Familiarize yourself with data mining functions and algorithms

Data mining has its origins in conventional artificial intelligence, machine learning, statistics, and database technologies, so it has much of its terminology and concepts derived from these technologies. This article, an excerpt from Java Data Mining: Strategy, Standard, and Practice by Mark F. Hornick, Erik Marcade, Sunil Venkayala (Morgan Kaufman, 2007), introduces data mining concepts for those new to data mining, and will familiarize data mining experts with data mining terminology and capabilities specific to the Java Data Mining API (JDM). This article details and expands those concepts associated with mining functions and algorithms by example. Although we discuss higher-level details of the algorithms used to give some intuition about how each algorithm works, a detailed discussion of data mining algorithms is beyond the scope of this article.

Note: This excerpt was printed with permission from Morgan Kaufman, a division of Elsevier. Copyright 2007. Java Data Mining: Strategy, Standard, and Practice by Mark F. Hornick, Erik Marcade, Sunil Venkayala. For more information about this title and other similar books, please visit

This article explores data mining concepts in financial services by using a business problem faced by a hypothetical consumer bank called ABCBank. ABCBank provides banking and financial services for individuals and corporate businesses. It has branch offices throughout the country. In addition, it has online banking services for its customers. ABCBank offers products such as bank accounts for checking, savings, and certificates, and many types of credit cards, loans, and other financial services. ABCBank has a diverse customer base, distributed nationally. Customer demographics vary widely in income levels, education and professional qualifications, ethnic backgrounds, age groups, and family status.

This article introduces a business problem faced by ABCBank, its solution, and the concepts associated with the related mining function. While developing a solution for the problem, we discuss the concepts related to the data mining technique used to solve it. We follow a common description pattern for the problem, starting with a problem definition, solution approach, data description, available settings for tuning the solution, and an overview of relevant algorithms. For supervised functions, we also describe how to evaluate a model's performance, and apply a model to obtain prediction results. For unsupervised functions, we describe model content and how to use models to solve the problem.
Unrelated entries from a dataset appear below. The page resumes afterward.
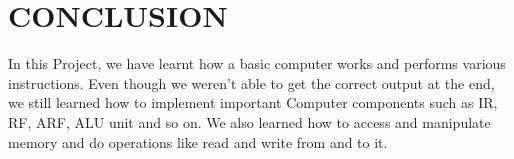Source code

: \documentclass[pdftex,12pt,a4paper]{article}
\begin{document}
\section{CONCLUSION}
In this Project, we have learnt how a basic computer works and performs various instructions. Even though we weren't able to get the correct output at the end, we still learned how to implement important Computer components such as IR, RF, ARF, ALU unit and so on. We also learned how to access and manipulate memory and do operations like read and write from and to it.

\newpage
\end{document}
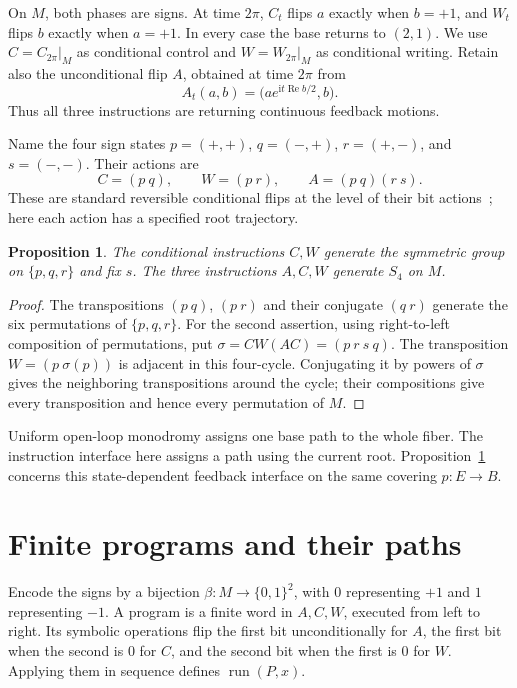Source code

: \documentclass[11pt]{article}
\newtheorem{proposition}{Proposition}
\begin{document}
On $M$, both phases are signs. At time $2\pi$, $C_t$ flips $a$ exactly when
$b=+1$, and $W_t$ flips $b$ exactly when $a=+1$. In every case the base
returns to $(2,1)$. We use $C=C_{2\pi}|_M$ as conditional control and
$W=W_{2\pi}|_M$ as conditional writing. Retain also the unconditional flip
$A$, obtained at time $2\pi$ from
\[
 A_t(a,b)=\bigl(ae^{\mathrm i t\operatorname{Re}b/2},b\bigr).
\]
Thus all three instructions are returning continuous feedback motions.

Name the four sign states
$p=(+,+)$, $q=(-,+)$, $r=(+,-)$, and $s=(-,-)$. Their actions are
\begin{equation}\label{eq:gates}
 C=(p\ q),\qquad W=(p\ r),\qquad A=(p\ q)(r\ s).
\end{equation}
These are standard reversible conditional flips at the level of their bit
actions~\cite{toffoli}; here each action has a specified root trajectory.

\begin{proposition}\label{prop:gates}
The conditional instructions $C,W$ generate the symmetric group on
$\{p,q,r\}$ and fix $s$. The three instructions $A,C,W$ generate $S_4$ on $M$.
\end{proposition}
\begin{proof}
The transpositions $(p\ q)$, $(p\ r)$ and their conjugate $(q\ r)$ generate
the six permutations of $\{p,q,r\}$. For the second assertion, using
right-to-left composition of permutations, put
$\sigma=CW(AC)=(p\ r\ s\ q)$. The transposition $W=(p\ \sigma(p))$
is adjacent in this four-cycle. Conjugating it by powers of $\sigma$ gives
the neighboring transpositions around the cycle; their compositions give
every transposition and hence every permutation of $M$.
\end{proof}

Uniform open-loop monodromy assigns one base path to the whole fiber.
The instruction interface here assigns a path using the current root.
Proposition~\ref{prop:gates} concerns this state-dependent feedback interface
on the same covering $p:E\to B$.

\section{Finite programs and their paths}

Encode the signs by a bijection $\beta:M\to\{0,1\}^2$, with $0$ representing
$+1$ and $1$ representing $-1$. A program is a finite word in $A,C,W$,
executed from left to right. Its symbolic operations flip the first bit
unconditionally for $A$, the first bit when the second is $0$ for $C$, and
the second bit when the first is $0$ for $W$. Applying them in sequence
defines $\operatorname{run}(P,x)$.
\end{document}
Problem definition: How to reduce customer attrition

ABCBank is losing customers to its competitors and wants to gain a better understanding of the type of customers who are closing their accounts. ABCBank also wants to be proactive in retaining existing customers by taking appropriate measures to improve customer satisfaction. This is commonly known as the customer attrition problem in the financial services industry.

Solution approach: Predict customers who are likely to attrite

ABCBank can use customer data collected in its transactional and analytical databases to find the patterns associated with customers likely, or unlikely, to attrite. Using the data mining classification function, ABCBank can predict customers who are likely to attrite and understand the characteristics, or profiles, of such customers. Gaining a better understanding of customer behavior enables ABCBank to develop business plans to retain customers.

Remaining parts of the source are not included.